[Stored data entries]
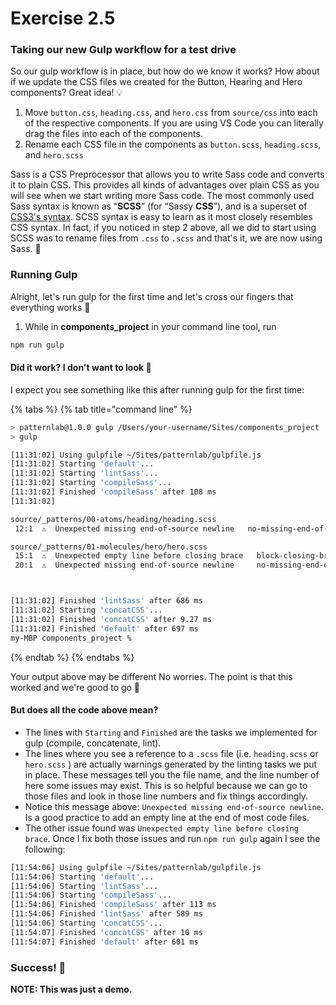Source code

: # Exercise 2.5

### Taking our new Gulp workflow for a test drive

So our gulp workflow is in place, but how do we know it works?  How about if we update the CSS files we created for the Button, Hearing and Hero components?  Great idea! 💡

1. Move `button.css`, `heading.css`, and `hero.css` from `source/css` into each of the respective components.  If you are using VS Code you can literally drag the files into each of the components.
2. Rename each CSS file in the components as `button.scss`, `heading.scss`, and `hero.scss`

Sass is a CSS Preprocessor that allows you to write Sass code and converts it to plain CSS.  This provides all kinds of advantages over plain CSS as you will see when we start writing more Sass code.  The most commonly used Sass syntax is known as “**SCSS**” \(for “Sassy **CSS**”\), and is a superset of [CSS3's syntax](https://learn.shayhowe.com/html-css/getting-to-know-css/).  SCSS syntax is easy to learn as it most closely resembles CSS syntax.  In fact, if you noticed in step 2 above, all we did to start using SCSS was to rename files from `.css` to `.scss` and that's it, we are now using Sass. 🤯

### Running Gulp

Alright, let's run gulp for the first time and let's cross our fingers that everything works 🤞

1. While in **components\_project** in your command line tool, run

```bash
npm run gulp
```

#### Did it work?  I don't want to look 🙉 

I expect you see something like this after running gulp for the first time:

{% tabs %}
{% tab title="command line" %}
```bash
> patternlab@1.0.0 gulp /Users/your-username/Sites/components_project
> gulp

[11:31:02] Using gulpfile ~/Sites/patternlab/gulpfile.js
[11:31:02] Starting 'default'...
[11:31:02] Starting 'lintSass'...
[11:31:02] Starting 'compileSass'...
[11:31:02] Finished 'compileSass' after 108 ms
[11:31:02] 

source/_patterns/00-atoms/heading/heading.scss
 12:1  ⚠  Unexpected missing end-of-source newline   no-missing-end-of-source-newline

source/_patterns/01-molecules/hero/hero.scss
 15:1  ⚠  Unexpected empty line before closing brace   block-closing-brace-empty-line-before
 20:1  ⚠  Unexpected missing end-of-source newline     no-missing-end-of-source-newline



[11:31:02] Finished 'lintSass' after 686 ms
[11:31:02] Starting 'concatCSS'...
[11:31:02] Finished 'concatCSS' after 9.27 ms
[11:31:02] Finished 'default' after 697 ms
my-MBP components_project % 
```
{% endtab %}
{% endtabs %}

Your output above may be different  No worries.  The point is that this worked and we're good to go 🙌

#### But does all the code above mean?

* The lines with `Starting` and `Finished` are the tasks we implemented for gulp \(compile, concatenate, lint\).
* The lines where you see a reference to a `.scss` file \(i.e. `heading.scss` or `hero.scss` \) are actually warnings generated by the linting tasks we put in place.  These messages tell you the file name, and the line number of here some issues may exist.  This is so helpful because we can go to those files and look in those line numbers and fix things accordingly.
* Notice this message above: `Unexpected missing end-of-source newline`.  Is a good practice to add an empty line at the end of most code files.
* The other issue found was `Unexpected empty line before closing brace`.  Once I fix both those issues and run `npm run gulp` again I see the following:

```bash
[11:54:06] Using gulpfile ~/Sites/patternlab/gulpfile.js
[11:54:06] Starting 'default'...
[11:54:06] Starting 'lintSass'...
[11:54:06] Starting 'compileSass'...
[11:54:06] Finished 'compileSass' after 113 ms
[11:54:06] Finished 'lintSass' after 589 ms
[11:54:06] Starting 'concatCSS'...
[11:54:07] Finished 'concatCSS' after 10 ms
[11:54:07] Finished 'default' after 601 ms
```

###  Success! 💪

**NOTE:  This was just a demo.**  

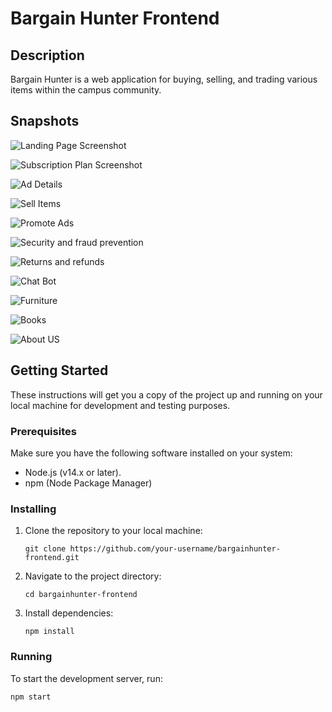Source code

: 
# Bargain Hunter Frontend

## Description

Bargain Hunter is a web application for buying, selling, and trading various items within the campus community.
## Snapshots

![Landing Page Screenshot](https://github.com/pariva123/Bargain-Hunter/blob/bd1d8ad4522032e2608519fc3f731c5051d5e477/Landing_page.png "Landing Page")

![Subscription Plan Screenshot](https://github.com/pariva123/Bargain-Hunter/blob/bd1d8ad4522032e2608519fc3f731c5051d5e477/Subscription_plans.png "Subscription Plan")

![Ad Details](https://github.com/pariva123/Bargain-Hunter/blob/bd1d8ad4522032e2608519fc3f731c5051d5e477/Ad_details.png "Ad Details")

![Sell Items](https://github.com/pariva123/Bargain-Hunter/blob/bd1d8ad4522032e2608519fc3f731c5051d5e477/Sell_Items.png "Sell Items")

![Promote Ads](https://github.com/pariva123/Bargain-Hunter/blob/bd1d8ad4522032e2608519fc3f731c5051d5e477/Promote_Ads.png "Promote Ads")

![Security and fraud prevention]( https://github.com/pariva123/Bargain-Hunter/blob/bd1d8ad4522032e2608519fc3f731c5051d5e477/Security%20and%20fraud%20Prevention.png "Security and Fraud Prevention")

![Returns and refunds]( https://github.com/pariva123/Bargain-Hunter/blob/bd1d8ad4522032e2608519fc3f731c5051d5e477/Returns%20and%20refunds.png "Returns and refunds")

![Chat Bot](https://github.com/pariva123/Bargain-Hunter/blob/bd1d8ad4522032e2608519fc3f731c5051d5e477/Bargain_Hunter-Chat_bot.png "Chat Bot")

![Furniture](https://github.com/pariva123/Bargain-Hunter/blob/bd1d8ad4522032e2608519fc3f731c5051d5e477/furniture.png "Furniture")

![Books](https://github.com/pariva123/Bargain-Hunter/blob/bd1d8ad4522032e2608519fc3f731c5051d5e477/Books.png "Books")

![About US](https://github.com/pariva123/Bargain-Hunter/blob/bd1d8ad4522032e2608519fc3f731c5051d5e477/About%20us.png "About US")

## Getting Started

These instructions will get you a copy of the project up and running on your local machine for development and testing purposes.

### Prerequisites

Make sure you have the following software installed on your system:

- Node.js (v14.x or later).
- npm (Node Package Manager)

### Installing

1. Clone the repository to your local machine:

   ```
   git clone https://github.com/your-username/bargainhunter-frontend.git
   ```

2. Navigate to the project directory:

   ```
   cd bargainhunter-frontend
   ```

3. Install dependencies:

   ```
   npm install
   ```

### Running

To start the development server, run:

```
npm start
```



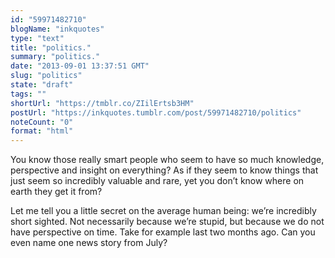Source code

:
 ```yaml
---
id: "59971482710"
blogName: "inkquotes"
type: "text"
title: "politics."
summary: "politics."
date: "2013-09-01 13:37:51 GMT"
slug: "politics"
state: "draft"
tags: ""
shortUrl: "https://tmblr.co/ZIilErtsb3HM"
postUrl: "https://inkquotes.tumblr.com/post/59971482710/politics"
noteCount: "0"
format: "html"
---
```


You know those really smart people who seem to have so much knowledge, perspective and insight on everything? As if they seem to know things that just seem so incredibly valuable and rare, yet you don’t know where on earth they get it from? 

Let me tell you a little secret on the average human being: we’re incredibly short sighted. Not necessarily because we’re stupid, but because we do not have perspective on time. Take for example last two months ago. Can you even name one news story from July?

Activity:
Write out, exactly and with no pictures, the lines of the data from the first through the line containing "2. Rename each".

Exercise solution:
Source code

: # Exercise 2.5

### Taking our new Gulp workflow for a test drive

So our gulp workflow is in place, but how do we know it works?  How about if we update the CSS files we created for the Button, Hearing and Hero components?  Great idea! 💡

1. Move `button.css`, `heading.css`, and `hero.css` from `source/css` into each of the respective components.  If you are using VS Code you can literally drag the files into each of the components.
2. Rename each CSS file in the components as `button.scss`, `heading.scss`, and `hero.scss`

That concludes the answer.